**Recorded information**
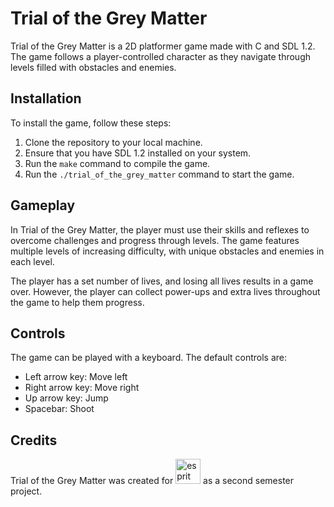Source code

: <h1>Trial of the Grey Matter</h1>
<p>Trial of the Grey Matter is a 2D platformer game made with C and SDL 1.2. The game follows a player-controlled character as they navigate through levels filled with obstacles and enemies.</p>
<h2>Installation</h2>
<p>To install the game, follow these steps:</p>
<ol>
	<li>Clone the repository to your local machine.</li>
	<li>Ensure that you have SDL 1.2 installed on your system.</li>
	<li>Run the <code>make</code> command to compile the game.</li>
	<li>Run the <code>./trial_of_the_grey_matter</code> command to start the game.</li>
</ol>

<h2>Gameplay</h2>
<p>In Trial of the Grey Matter, the player must use their skills and reflexes to overcome challenges and progress through levels. The game features multiple levels of increasing difficulty, with unique obstacles and enemies in each level.</p>
<p>The player has a set number of lives, and losing all lives results in a game over. However, the player can collect power-ups and extra lives throughout the game to help them progress.</p>

<h2>Controls</h2>
<p>The game can be played with a keyboard. The default controls are:</p>
<ul>
	<li>Left arrow key: Move left</li>
	<li>Right arrow key: Move right</li>
	<li>Up arrow key: Jump</li>
	<li>Spacebar: Shoot</li>
</ul>

<h2>Credits</h2>
<p>Trial of the Grey Matter was created for <img src="https://drive.google.com/uc?export=view&id=184rv7Si4uDeOx8PXRRzGq1WbCByRZ2gO" alt="esprit" width="40"> as a second semester project.</p>
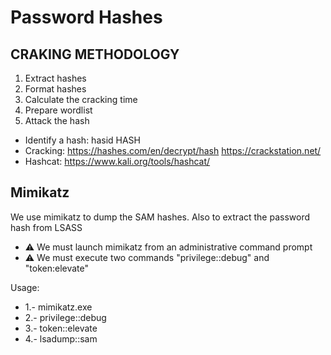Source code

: # Password Hashes

## CRAKING METHODOLOGY
1. Extract hashes
2. Format hashes
3. Calculate the cracking time
4. Prepare wordlist
5. Attack the hash
* Identify a hash: hasid HASH
* Cracking: https://hashes.com/en/decrypt/hash https://crackstation.net/
* Hashcat: https://www.kali.org/tools/hashcat/

## Mimikatz
We use mimikatz to dump the SAM hashes. Also to extract the password hash from LSASS

* ⚠️ We must launch mimikatz from an administrative command prompt
* ⚠️ We must execute two commands "privilege::debug" and "token:elevate"

Usage:
* 1.- mimikatz.exe
* 2.- privilege::debug
* 3.- token::elevate
* 4.- lsadump::sam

**Problem description**
What is wanted is an exact copy of the lines from the line with "<h2>Controls</h2>" through the end of the records, both ends included, pictures excluded.

**Answer for this exercise**
<h2>Controls</h2>
<p>The game can be played with a keyboard. The default controls are:</p>
<ul>
	<li>Left arrow key: Move left</li>
	<li>Right arrow key: Move right</li>
	<li>Up arrow key: Jump</li>
	<li>Spacebar: Shoot</li>
</ul>

<h2>Credits</h2>
<p>Trial of the Grey Matter was created for <img src="https://drive.google.com/uc?export=view&id=184rv7Si4uDeOx8PXRRzGq1WbCByRZ2gO" alt="esprit" width="40"> as a second semester project.</p>
Source code

: # Password Hashes

## CRAKING METHODOLOGY
1. Extract hashes
2. Format hashes
3. Calculate the cracking time
4. Prepare wordlist
5. Attack the hash
* Identify a hash: hasid HASH
* Cracking: https://hashes.com/en/decrypt/hash https://crackstation.net/
* Hashcat: https://www.kali.org/tools/hashcat/

## Mimikatz
We use mimikatz to dump the SAM hashes. Also to extract the password hash from LSASS

* ⚠️ We must launch mimikatz from an administrative command prompt
* ⚠️ We must execute two commands "privilege::debug" and "token:elevate"

Usage:
* 1.- mimikatz.exe
* 2.- privilege::debug
* 3.- token::elevate
* 4.- lsadump::sam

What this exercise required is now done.